1.2米ドルはユーロ/米ドルの重大分岐点なのか=2026年予想は1.1~1.25米ドル
2025年のユーロ/米ドルは、年明け早々は1ユーロ=1米ドルの「パリティ(等価)」割れ寸前まで下落しました。その後上昇に転じると、一気に1.2米ドルの大台に迫る動きとなりました。ただ、2025年後半は一転して狭いレンジでの小動きが続きました(図表1参照)。
金融政策を反映する独米2年債利回り差(米ドル優位・ユーロ劣位)は2025年後半に一段と拡大しました。これはECB(欧州中央銀行)が利下げを一段落した一方で、FRB(米連邦準備制度理事会)が9月から利下げを再開したことに沿った動きでしょう。その金利差拡大からすると、1.2米ドルの大台を超えて一段とユーロ高・米ドル安となってもおかしくなかったと見られますが、そうならなかったのはなぜか(図表2参照)。
ユーロ/米ドルの5年MA(移動平均線)かい離率を見ると、上値が切り下げる一方で下値が切り上がる傾向が続いてきたことがわかります(図表3参照)。欧州統一通貨ユーロの誕生をきっかけに、ユーロ/米ドルが極端に上がり過ぎず、逆に極端に下がり過ぎることもないボラティリティ(変動率)の縮小が中長期的に起こってきた可能性を感じさせます。
その5年MAかい離率の上値が切り下げるトレンドが、2025年のユーロ/米ドルの上昇により、試される局面を迎えたように見えます。これはトランプ政権の政策を受けて、米ドルが「基軸通貨」転落を試されるようになった可能性を示しているのではないでしょうか。

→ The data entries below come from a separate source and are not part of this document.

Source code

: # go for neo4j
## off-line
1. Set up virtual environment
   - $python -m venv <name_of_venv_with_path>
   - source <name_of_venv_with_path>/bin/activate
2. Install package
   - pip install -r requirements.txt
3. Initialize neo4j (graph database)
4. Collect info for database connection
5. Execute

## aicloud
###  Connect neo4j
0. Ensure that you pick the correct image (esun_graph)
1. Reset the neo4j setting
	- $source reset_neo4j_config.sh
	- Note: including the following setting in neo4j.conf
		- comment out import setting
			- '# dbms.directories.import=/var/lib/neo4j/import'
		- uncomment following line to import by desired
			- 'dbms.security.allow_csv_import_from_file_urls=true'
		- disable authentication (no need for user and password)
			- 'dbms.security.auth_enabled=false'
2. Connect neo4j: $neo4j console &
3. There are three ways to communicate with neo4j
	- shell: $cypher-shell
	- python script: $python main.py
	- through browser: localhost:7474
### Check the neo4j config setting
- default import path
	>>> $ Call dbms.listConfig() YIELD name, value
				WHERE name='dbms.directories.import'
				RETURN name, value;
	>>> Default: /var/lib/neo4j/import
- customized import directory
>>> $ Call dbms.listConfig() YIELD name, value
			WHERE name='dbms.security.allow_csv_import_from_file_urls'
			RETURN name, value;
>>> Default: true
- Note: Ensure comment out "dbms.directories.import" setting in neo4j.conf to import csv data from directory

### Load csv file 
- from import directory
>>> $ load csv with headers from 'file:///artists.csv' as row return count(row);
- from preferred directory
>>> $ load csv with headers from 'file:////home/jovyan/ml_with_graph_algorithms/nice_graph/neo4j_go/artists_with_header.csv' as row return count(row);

ユーロ/米ドルの1.2米ドルという水準はその重大分岐点なので、ユーロ高・米ドルは一旦踏みとどまったものの、2026年にかけてはついにその水準も超えてユーロ高・米ドル安が広がる可能性があるのではないでしょうか。以上を踏まえ、2026年のユーロ/米ドルは1.1~1.25米ドルのレンジで予想したいと思います。
2026年のユーロ/円の予想は155~185円
2025年のユーロ/円は、年央から上昇が再燃すると、2024年7月に記録したこれまでの最高値も更新し、10月に高市政権が誕生し円安が加速すると、ついに180円の大台も上回る動きとなりました(図表4参照)。
ただしこのユーロ高・円安は、日独金利差(ユーロ優位・円劣位)がむしろ縮小する動きを尻目に起こったものでした(図表5照)。このように米ドル/円、クロス円の多くで、金利差円劣位縮小を尻目に円安が広がったのは、日本からの資本流出による「金利上昇=円安」が続いているためとの見方が多いでしょう。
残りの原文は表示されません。